The BETA version of AAD's API allows groups to be assigned to roles. If these assignments are now read in via Sync, the following error occurs:

Error executing projection step (DirectoryRole) of projection configuration (Initial Synchronization (Initial Synchronization)). VI.Base.ViException: Error executing projection step (DirectoryRole) of projection configuration (Initial Synchronization (Initial Synchronization)). ---> VI.Base.ViException: Error executing synchronization step (DirectoryRole)! ---> System.AggregateException: One or more errors occurred. ---> VI.Base.ViException: The mapping rule (vrtMember_Members) was unable to execute synchronization between system objects (Application Administrator) and (Application Administrator) successfully! ---> VI.Base.ViException: Could not create matching member system objects for the other side of the target system for 1 system objects of schema type (Group). "
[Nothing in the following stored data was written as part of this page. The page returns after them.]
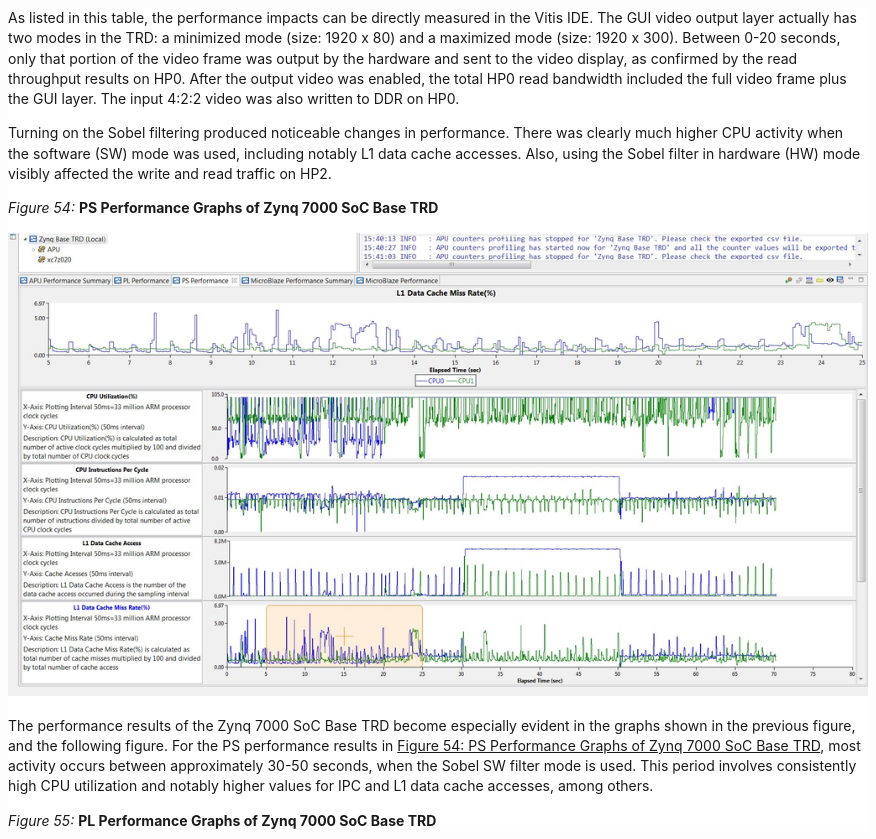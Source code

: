 As listed in this table, the performance impacts can be directly measured in the Vitis IDE. The GUI video output layer actually has two modes in the TRD: a minimized mode (size: 1920 x 80) and a maximized mode (size: 1920 x 300). Between 0-20 seconds, only that portion of the video frame was output by the hardware and sent to the video display, as confirmed by the read throughput results on HP0. After the output video was enabled, the total HP0 read bandwidth included the full video frame plus the GUI layer. The input 4:2:2 video was also written to DDR on HP0.

Turning on the Sobel filtering produced noticeable changes in performance. There was clearly much higher CPU activity when the software (SW) mode was used, including notably L1 data cache accesses. Also, using the Sobel filter in hardware (HW) mode visibly affected the write and read traffic on HP2.

<div id="fig54">

 *Figure 54:* **PS Performance Graphs of Zynq 7000 SoC Base TRD**

![](./media/image52.jpeg)

</div>

The performance results of the Zynq 7000 SoC Base TRD become especially evident in the graphs shown in the previous figure, and the following figure. For the PS performance results in [Figure 54: PS Performance Graphs of Zynq 7000 SoC Base TRD](#fig54), most activity occurs between approximately 30-50 seconds, when the Sobel SW filter mode is used. This period involves consistently high CPU utilization and notably higher values for IPC and L1 data cache accesses, among others.

<div id="fig55">

 *Figure 55:* **PL Performance Graphs of Zynq 7000 SoC Base TRD**
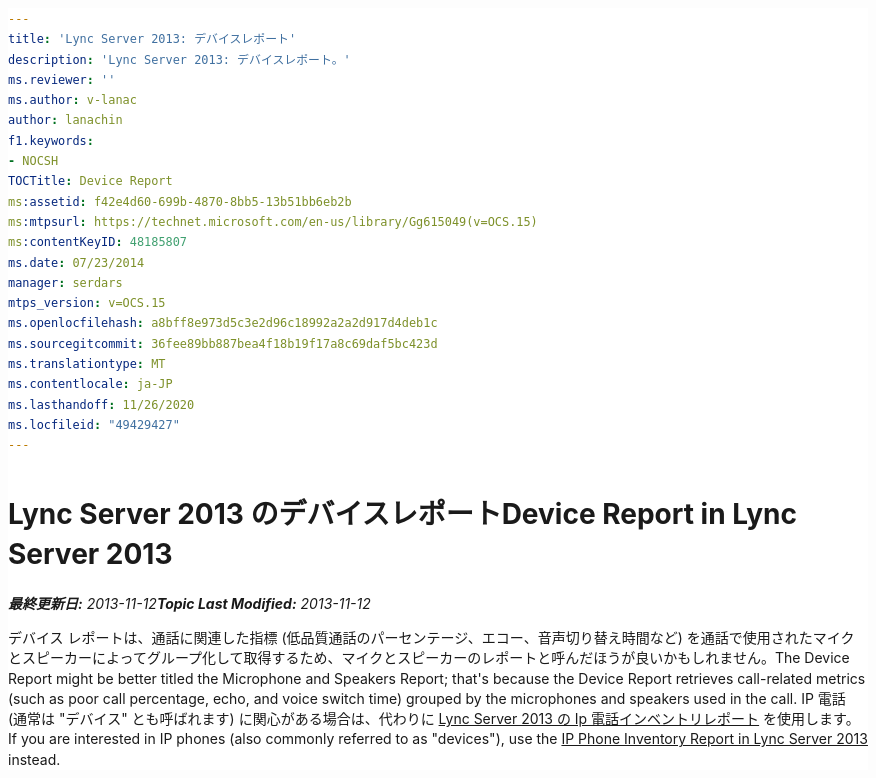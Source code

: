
 ```yaml
---
title: 'Lync Server 2013: デバイスレポート'
description: 'Lync Server 2013: デバイスレポート。'
ms.reviewer: ''
ms.author: v-lanac
author: lanachin
f1.keywords:
- NOCSH
TOCTitle: Device Report
ms:assetid: f42e4d60-699b-4870-8bb5-13b51bb6eb2b
ms:mtpsurl: https://technet.microsoft.com/en-us/library/Gg615049(v=OCS.15)
ms:contentKeyID: 48185807
ms.date: 07/23/2014
manager: serdars
mtps_version: v=OCS.15
ms.openlocfilehash: a8bff8e973d5c3e2d96c18992a2a2d917d4deb1c
ms.sourcegitcommit: 36fee89bb887bea4f18b19f17a8c69daf5bc423d
ms.translationtype: MT
ms.contentlocale: ja-JP
ms.lasthandoff: 11/26/2020
ms.locfileid: "49429427"
---
```

# <a name="device-report-in-lync-server-2013"></a><span data-ttu-id="270d5-103">Lync Server 2013 のデバイスレポート</span><span class="sxs-lookup"><span data-stu-id="270d5-103">Device Report in Lync Server 2013</span></span>

<div data-xmlns="http://www.w3.org/1999/xhtml">

<div class="topic" data-xmlns="http://www.w3.org/1999/xhtml" data-msxsl="urn:schemas-microsoft-com:xslt" data-cs="https://msdn.microsoft.com/">

<div data-asp="https://msdn2.microsoft.com/asp">



</div>

<div id="mainSection">

<div id="mainBody"><span data-ttu-id="270d5-104">

<span> </span></span><span class="sxs-lookup"><span data-stu-id="270d5-104">

<span> </span></span></span>

<span data-ttu-id="270d5-105">_**最終更新日:** 2013-11-12_</span><span class="sxs-lookup"><span data-stu-id="270d5-105">_**Topic Last Modified:** 2013-11-12_</span></span>

<span data-ttu-id="270d5-106">デバイス レポートは、通話に関連した指標 (低品質通話のパーセンテージ、エコー、音声切り替え時間など) を通話で使用されたマイクとスピーカーによってグループ化して取得するため、マイクとスピーカーのレポートと呼んだほうが良いかもしれません。</span><span class="sxs-lookup"><span data-stu-id="270d5-106">The Device Report might be better titled the Microphone and Speakers Report; that's because the Device Report retrieves call-related metrics (such as poor call percentage, echo, and voice switch time) grouped by the microphones and speakers used in the call.</span></span> <span data-ttu-id="270d5-107">IP 電話 (通常は "デバイス" とも呼ばれます) に関心がある場合は、代わりに [Lync Server 2013 の Ip 電話インベントリレポート](lync-server-2013-ip-phone-inventory-report.md) を使用します。</span><span class="sxs-lookup"><span data-stu-id="270d5-107">If you are interested in IP phones (also commonly referred to as "devices"), use the [IP Phone Inventory Report in Lync Server 2013](lync-server-2013-ip-phone-inventory-report.md) instead.</span></span>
We currently only support users as members, and only these are read in during the sync.

This is a product defect (33399).

WORKAROUND:

Define a whitelist at the mapping for members at the DirectoryRole that only users are allowed. This is exactly what the fix would do.

STATUS:

This will be fixed in a future release of the product. If you require this immediately corrected, please contact support for a hotfix referencing the defect ID 33399.